Ashbery by Bill Hayward |
"THE RECITAL" [24:11]
read by JLo
Three Poems
John Ashbery
Ecco Press, 1989
118 pages
Not bad for a sight reading, huh? I had to cut in and fix four fuckups, but at this length, that's not too bad. There are surely places where, more practiced, I'd have carried the semantic push forward more effectively than I have here. Still, I enjoyed the twisty thread of thinking (logopoeia?) emerging and dodging away from the unspooling drive of my reading.
There is more to be thought about the sense of a push or drive in the text (and distinct from what a reading or performance might or might not aspire toward) and this more requires a way of thinking beyond Pound's tripartite model in such a way to figure both the incessant, machinic, automaton-like nature of the signifying chain's push toward one sham closure after another as well as the variables of capture, which is to say investment, of enjoyment - the kind that penetrates, that makes these words feel… as well as the logos, phanos, melos (perhaps as informed by, but not equivalent to Lacan's Symbolic Imaginary Real?)

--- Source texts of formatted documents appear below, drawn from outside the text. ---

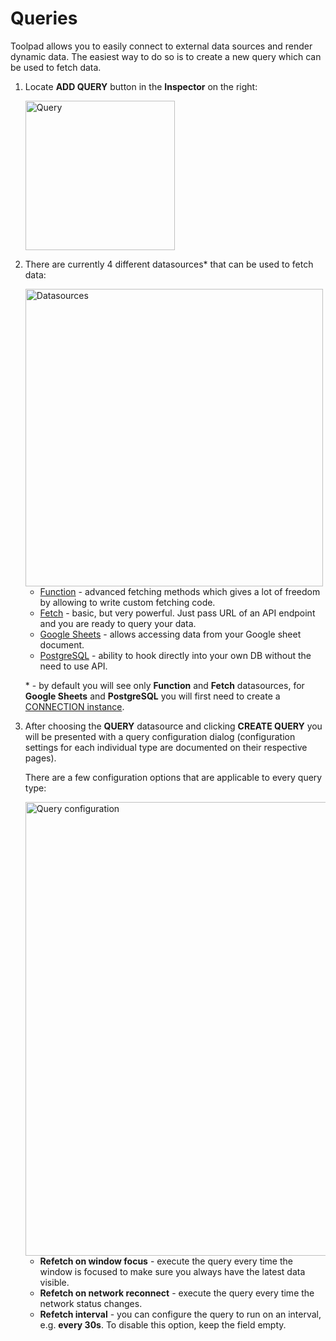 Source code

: # Queries

<p class="description">Toolpad allows you to easily connect to external data sources and render dynamic data. The easiest way to do so is to create a new query which can be used to fetch data.</p>

1. Locate **ADD QUERY** button in the **Inspector** on the right:

   <img src="/static/toolpad/docs/query-1.png" alt="Query" width="239px" />

2. There are currently 4 different datasources\* that can be used to fetch data:

   <img src="/static/toolpad/docs/query-2.png" alt="Datasources" width="476px" />

   - [Function](/toolpad/connecting-to-datasources/function/) - advanced fetching methods which gives a lot of freedom by allowing to write custom fetching code.
   - [Fetch](/toolpad/connecting-to-datasources/fetch/) - basic, but very powerful. Just pass URL of an API endpoint and you are ready to query your data.
   - [Google Sheets](/toolpad/connecting-to-datasources/google-sheets/) - allows accessing data from your Google sheet document.
   - [PostgreSQL](/toolpad/connecting-to-datasources/postgre-sql/) - ability to hook directly into your own DB without the need to use API.

   \* - by default you will see only **Function** and **Fetch** datasources, for **Google Sheets** and **PostgreSQL** you will first need to create a [CONNECTION instance](/toolpad/connecting-to-datasources/connections/).

3. After choosing the **QUERY** datasource and clicking **CREATE QUERY** you will be presented with a query configuration dialog (configuration settings for each individual type are documented on their respective pages).

   There are a few configuration options that are applicable to every query type:

   <img src="/static/toolpad/docs/query-3.png" alt="Query configuration" width="726px" />

   - **Refetch on window focus** - execute the query every time the window is focused to make sure you always have the latest data visible.
   - **Refetch on network reconnect** - execute the query every time the network status changes.
   - **Refetch interval** - you can configure the query to run on an interval, e.g. **every 30s**. To disable this option, keep the field empty.
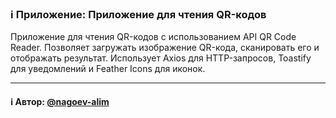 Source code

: ### ℹ️ Приложение: Приложение для чтения QR-кодов

Приложение для чтения QR-кодов с использованием API QR Code Reader.
Позволяет загружать изображение QR-кода, сканировать его и отображать результат.
Использует Axios для HTTP-запросов, Toastify для уведомлений и Feather Icons для иконок.

-----
#### ℹ️ Автор: [@nagoev-alim](https://github.com/nagoev-alim)

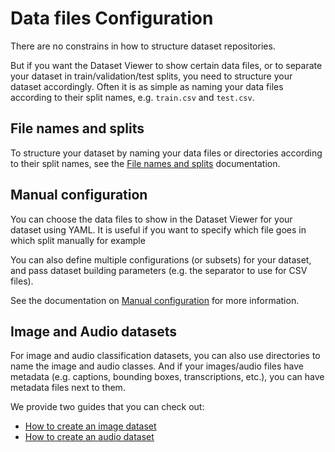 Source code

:# Data files Configuration

There are no constrains in how to structure dataset repositories.

But if you want the Dataset Viewer to show certain data files, or to separate your dataset in train/validation/test splits, you need to structure your dataset accordingly.
Often it is as simple as naming your data files according to their split names, e.g. `train.csv` and `test.csv`.

## File names and splits

To structure your dataset by naming your data files or directories according to their split names, see the [File names and splits](./datasets-file-names-and-splits) documentation.

## Manual configuration

You can choose the data files to show in the Dataset Viewer for your dataset using YAML.
It is useful if you want to specify which file goes in which split manually for example

You can also define multiple configurations (or subsets) for your dataset, and pass dataset building parameters (e.g. the separator to use for CSV files).

See the documentation on [Manual configuration](./datasets-manual-configuration) for more information.

## Image and Audio datasets

For image and audio classification datasets, you can also use directories to name the image and audio classes.
And if your images/audio files have metadata (e.g. captions, bounding boxes, transcriptions, etc.), you can have metadata files next to them.

We provide two guides that you can check out:

- [How to create an image dataset](https://huggingface.co/docs/datasets/image_dataset)
- [How to create an audio dataset](https://huggingface.co/docs/datasets/audio_dataset)
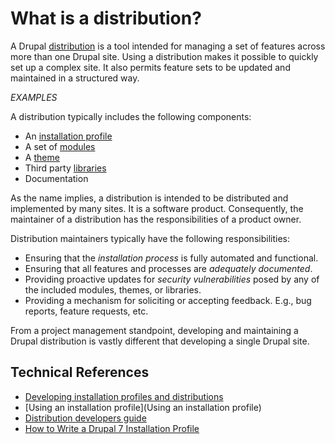 # What is a distribution?

A Drupal [distribution](https://www.drupal.org/developing/distributions) is a tool intended for managing a set of features across more than one Drupal site. Using a distribution makes it possible to quickly set up a complex site. It also permits feature sets to be updated and maintained in a structured way.

_EXAMPLES_

A distribution typically includes the following components:

* An [installation profile](https://www.drupal.org/developing/distributions)
* A set of [modules](https://www.drupal.org/glossary#module)
* A [theme](https://www.drupal.org/glossary#theme)
* Third party [libraries](https://www.drupal.org/glossary#library)
* Documentation

As the name implies, a distribution is intended to be distributed and implemented by many sites. It is a software product. Consequently, the maintainer of a distribution has the responsibilities of a product owner. 

Distribution maintainers typically have the following responsibilities: 

* Ensuring that the _installation process_ is fully automated and functional.
* Ensuring that all features and processes are _adequately documented_.
* Providing proactive updates for _security vulnerabilities_ posed by any of the included modules, themes, or libraries.
* Providing a mechanism for soliciting or accepting feedback. E.g., bug reports, feature requests, etc.

From a project management standpoint, developing and maintaining a Drupal distribution is vastly different that developing a single Drupal site.

## Technical References
* [Developing installation profiles and distributions](https://www.drupal.org/developing/distributions)
* [Using an installation profile](Using an installation profile)
* [Distribution developers guide](https://www.drupal.org/node/1555384)
* [How to Write a Drupal 7 Installation Profile](https://www.drupal.org/node/1022020) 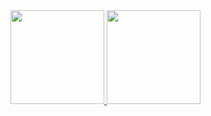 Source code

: <a href="https://github.com/TheBigHappyDay/github-readme-stats">
  <img height=150 display="flex" src="https://github-readme-stats.vercel.app/api?username=TheBigHappyDay" />
</a>
<a href="https://github.com/TheBigHappyDay/convoychat">
  <img height=150 display="flex" src="https://github-readme-stats.vercel.app/api/top-langs?username=TheBigHappyDay&layout=compact&langs_count=8&card_width=320" />
</a>

<!--
**TheBigHappyDay/TheBigHappyDay** is a ✨ _special_ ✨ repository because its `README.md` (this file) appears on your GitHub profile.

Here are some ideas to get you started:

- 🔭 I’m currently working on ...
- 🌱 I’m currently learning ...
- 👯 I’m looking to collaborate on ...
- 🤔 I’m looking for help with ...
- 💬 Ask me about ...
- 📫 How to reach me: ...
- 😄 Pronouns: ...
- ⚡ Fun fact: ...
-->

Many cite The Tennis Court Oath as their favorite Ashbery or most the epochal, inimitable, etc. It's a cool book certainly, but I really like THREE POEMS lot. I chose "THE RECITAL" because of the length advantage for the reader compared to the other options, but it's still a pretty amazing piece in its own right - perhaps more immediately interpretable should anyone be so inclined.